Qigong (氣功 — Qì Gōng, literally "Qi cultivation" or "energy work") is the umbrella term for a vast family of Chinese practices that use movement, breath, posture and intention to cultivate, regulate and refine the body's Qi. The tradition encompasses thousands of distinct forms, developed across millennia by Taoist practitioners, Buddhist monks, Confucian scholars, TCM physicians and martial artists — each tradition emphasising different aspects of the same fundamental practice.
The three components of Qigong practice are always the same: tiao shen (regulating the body — posture and movement), tiao xi (regulating the breath — coordinating breath with movement) and tiao xin (regulating the mind — focused, inward awareness that guides the Qi).

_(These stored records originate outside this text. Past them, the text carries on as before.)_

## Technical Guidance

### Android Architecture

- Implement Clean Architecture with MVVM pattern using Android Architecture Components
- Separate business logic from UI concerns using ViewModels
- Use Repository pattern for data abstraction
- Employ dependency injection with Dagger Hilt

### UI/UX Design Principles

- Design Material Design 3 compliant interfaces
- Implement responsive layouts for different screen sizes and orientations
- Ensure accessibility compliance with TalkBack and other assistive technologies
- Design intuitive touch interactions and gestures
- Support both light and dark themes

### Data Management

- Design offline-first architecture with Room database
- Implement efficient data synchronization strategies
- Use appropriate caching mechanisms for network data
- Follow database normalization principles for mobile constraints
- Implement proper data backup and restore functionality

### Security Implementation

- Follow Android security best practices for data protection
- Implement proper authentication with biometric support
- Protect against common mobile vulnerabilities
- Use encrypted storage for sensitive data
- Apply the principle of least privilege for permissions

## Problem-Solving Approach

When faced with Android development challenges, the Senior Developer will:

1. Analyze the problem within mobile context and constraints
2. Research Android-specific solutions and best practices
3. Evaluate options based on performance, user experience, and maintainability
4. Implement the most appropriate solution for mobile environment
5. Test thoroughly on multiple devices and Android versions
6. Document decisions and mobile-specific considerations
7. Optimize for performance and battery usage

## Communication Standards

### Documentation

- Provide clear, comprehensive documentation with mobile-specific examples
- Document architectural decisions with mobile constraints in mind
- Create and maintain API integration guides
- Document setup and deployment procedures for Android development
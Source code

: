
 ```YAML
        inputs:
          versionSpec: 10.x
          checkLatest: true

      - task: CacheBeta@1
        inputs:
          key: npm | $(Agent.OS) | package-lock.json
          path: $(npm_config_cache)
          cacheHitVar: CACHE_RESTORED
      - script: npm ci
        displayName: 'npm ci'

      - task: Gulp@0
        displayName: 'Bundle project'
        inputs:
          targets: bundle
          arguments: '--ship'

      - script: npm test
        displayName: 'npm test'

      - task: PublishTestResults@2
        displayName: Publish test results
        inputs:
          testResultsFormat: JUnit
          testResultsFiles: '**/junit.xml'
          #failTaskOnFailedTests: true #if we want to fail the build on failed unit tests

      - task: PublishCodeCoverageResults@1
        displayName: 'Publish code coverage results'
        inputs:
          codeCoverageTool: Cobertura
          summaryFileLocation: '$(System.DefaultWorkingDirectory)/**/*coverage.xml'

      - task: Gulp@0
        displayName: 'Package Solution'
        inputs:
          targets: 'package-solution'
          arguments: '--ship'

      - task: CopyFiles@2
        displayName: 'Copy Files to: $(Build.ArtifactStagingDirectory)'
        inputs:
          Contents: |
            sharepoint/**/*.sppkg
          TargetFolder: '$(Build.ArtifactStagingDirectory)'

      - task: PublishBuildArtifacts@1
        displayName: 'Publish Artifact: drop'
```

These three regulations, practiced simultaneously and with increasing refinement, are what transform physical movement into genuine Qi cultivation. Exercise without the three regulations is exercise. Exercise with them is Qigong.
Qigong divides broadly into two categories: dynamic (dong gong) practices, which use gentle flowing movement, and static (jing gong) practices, which use sustained posture holding — often called Zhan Zhuang ("standing like a tree") or simply standing meditation. Most practitioners work with both — dynamic practice builds and circulates Qi; static practice develops the capacity to feel, hold and direct it.